The second part of my thesis uses state-of-the-art superconducting nanowire single-photon detectors (SNSPDs). These detectors are incredibly sensitive, they can detect low energy single photons with extremely low noise, opening up new possibilities for direct dark matter detection. In my thesis, I developed and characterized SNSPDs for two different experiments. The first, named BREAD (Broadband Reflector Experiment for Axion Detection), uses a parabolic mirror to focus potential axion-converted photons onto the SNSPDs, targeting axion masses between 0.04 and 1 eV. The second experiment couples SNSPDs with gallium arsenide, a cryogenic scintillator that emits light when struck by particles. This setup allows us to directly search for hidden-sector dark matter interacting with electrons and may eventually enable discovery down to dark matter masses as low as 1 MeV.

In the coming years, I plan to continue working on both directions, utilising data from the CMS experiment and improving the sensitivity of quantum sensors to further improve our sensitivity in the search for new physics. 

 

Ho Fung TsoiHo Fung Tsoi, University of Wisconsin-Madison

My thesis "Search for exotic Higgs boson decays with CMS and fast machine learning solutions for the LHC" consists of two parts. The first part asks whether there exist additional Higgs-sector particles in nature beyond the Standard Model (SM) of particle physics. The SM provides the minimal framework that explains the masses of the W and Z bosons through the Higgs mechanism and generates mass for matter particles such as quarks and leptons via Yukawa interactions after electroweak symmetry breaking. However, many observations suggest that the SM is not a complete description of the universe, and theories that extend the Higgs sector predict more than one Higgs boson.

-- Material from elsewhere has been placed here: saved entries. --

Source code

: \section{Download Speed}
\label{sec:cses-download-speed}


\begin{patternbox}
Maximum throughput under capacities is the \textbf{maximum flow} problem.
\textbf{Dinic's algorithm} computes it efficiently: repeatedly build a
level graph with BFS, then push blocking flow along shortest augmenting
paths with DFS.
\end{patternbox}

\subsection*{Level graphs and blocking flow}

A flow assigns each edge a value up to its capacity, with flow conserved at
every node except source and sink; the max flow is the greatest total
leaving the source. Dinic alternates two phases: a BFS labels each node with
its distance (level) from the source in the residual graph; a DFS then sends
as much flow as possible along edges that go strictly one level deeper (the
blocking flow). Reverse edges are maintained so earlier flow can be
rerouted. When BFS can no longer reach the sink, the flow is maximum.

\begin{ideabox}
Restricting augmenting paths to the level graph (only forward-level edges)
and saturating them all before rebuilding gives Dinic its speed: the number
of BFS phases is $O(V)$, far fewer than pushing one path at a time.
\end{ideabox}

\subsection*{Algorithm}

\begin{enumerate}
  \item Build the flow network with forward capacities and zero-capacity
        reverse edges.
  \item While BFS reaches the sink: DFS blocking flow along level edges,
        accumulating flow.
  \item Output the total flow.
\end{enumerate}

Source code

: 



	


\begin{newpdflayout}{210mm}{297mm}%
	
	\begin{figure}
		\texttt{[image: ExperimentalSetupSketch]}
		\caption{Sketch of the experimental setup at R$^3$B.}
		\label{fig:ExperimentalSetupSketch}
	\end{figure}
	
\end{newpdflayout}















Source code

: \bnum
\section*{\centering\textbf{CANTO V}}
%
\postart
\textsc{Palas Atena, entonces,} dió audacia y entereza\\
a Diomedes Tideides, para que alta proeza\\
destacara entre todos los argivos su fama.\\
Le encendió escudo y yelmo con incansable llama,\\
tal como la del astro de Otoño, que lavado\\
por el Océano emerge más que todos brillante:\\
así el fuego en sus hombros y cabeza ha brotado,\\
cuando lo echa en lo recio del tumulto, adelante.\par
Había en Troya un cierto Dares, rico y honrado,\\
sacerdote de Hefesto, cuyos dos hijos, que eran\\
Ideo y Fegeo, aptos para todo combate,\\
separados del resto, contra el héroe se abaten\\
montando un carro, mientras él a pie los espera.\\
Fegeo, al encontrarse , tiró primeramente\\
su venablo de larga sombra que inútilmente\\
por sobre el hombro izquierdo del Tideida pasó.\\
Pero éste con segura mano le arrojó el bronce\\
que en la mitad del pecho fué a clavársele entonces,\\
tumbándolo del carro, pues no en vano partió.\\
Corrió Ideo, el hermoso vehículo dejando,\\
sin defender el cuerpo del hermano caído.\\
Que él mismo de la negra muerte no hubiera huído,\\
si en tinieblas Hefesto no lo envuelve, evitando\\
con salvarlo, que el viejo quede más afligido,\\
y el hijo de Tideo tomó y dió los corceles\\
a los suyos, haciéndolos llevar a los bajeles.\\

My thesis focused on searching for the possibility that the SM Higgs boson decays exotically into a pair of new Higgs-like particles in final states with two b quarks and either two tau leptons or two muons. By analyzing proton-proton collision data collected by the CMS detector during Run 2 of the Large Hadron Collider (LHC), I set stringent exclusion limits on how often such decays could occur.

The second part focused on developing fast AI algorithms for low-latency applications in the trigger system. The Level-1 trigger at CMS performs the first round of event selection closest to the raw collisions, reducing an input rate of 40 million events per second to 100 thousand per second. This extremely high data rate requires a decision latency below a few microseconds (one microsecond = 0.000001 second). There, I conducted the early development of a novel trigger algorithm called CICADA (Calorimeter Image Convolution Anomaly Detection Algorithm), which is based on anomaly detection: a neural network learns the patterns of ordinary data and then flags unusual events that could contain new physics. I also contributed to the commissioning of the Level-1 calorimeter trigger for Run 3, where CICADA began taking data in late 2024.

In parallel, I collaborated with the Fast Machine Learning community on developing low-latency AI algorithms on FPGAs (a type of reconfigurable chip for high-speed processing). I developed algorithms using symbolic regression to compress neural-network models for sub-microsecond, and even nanosecond-scale, inference for potential applications in tightly latency-constrained environments such as trigger systems at the LHC.

Looking forward, I am currently doing postdoctoral research at Penn with the ATLAS experiment and will continue developing AI algorithms in both conventional and low-latency domains for use in ATLAS and in high-energy physics more broadly, to aid new physics searches at the energy frontier.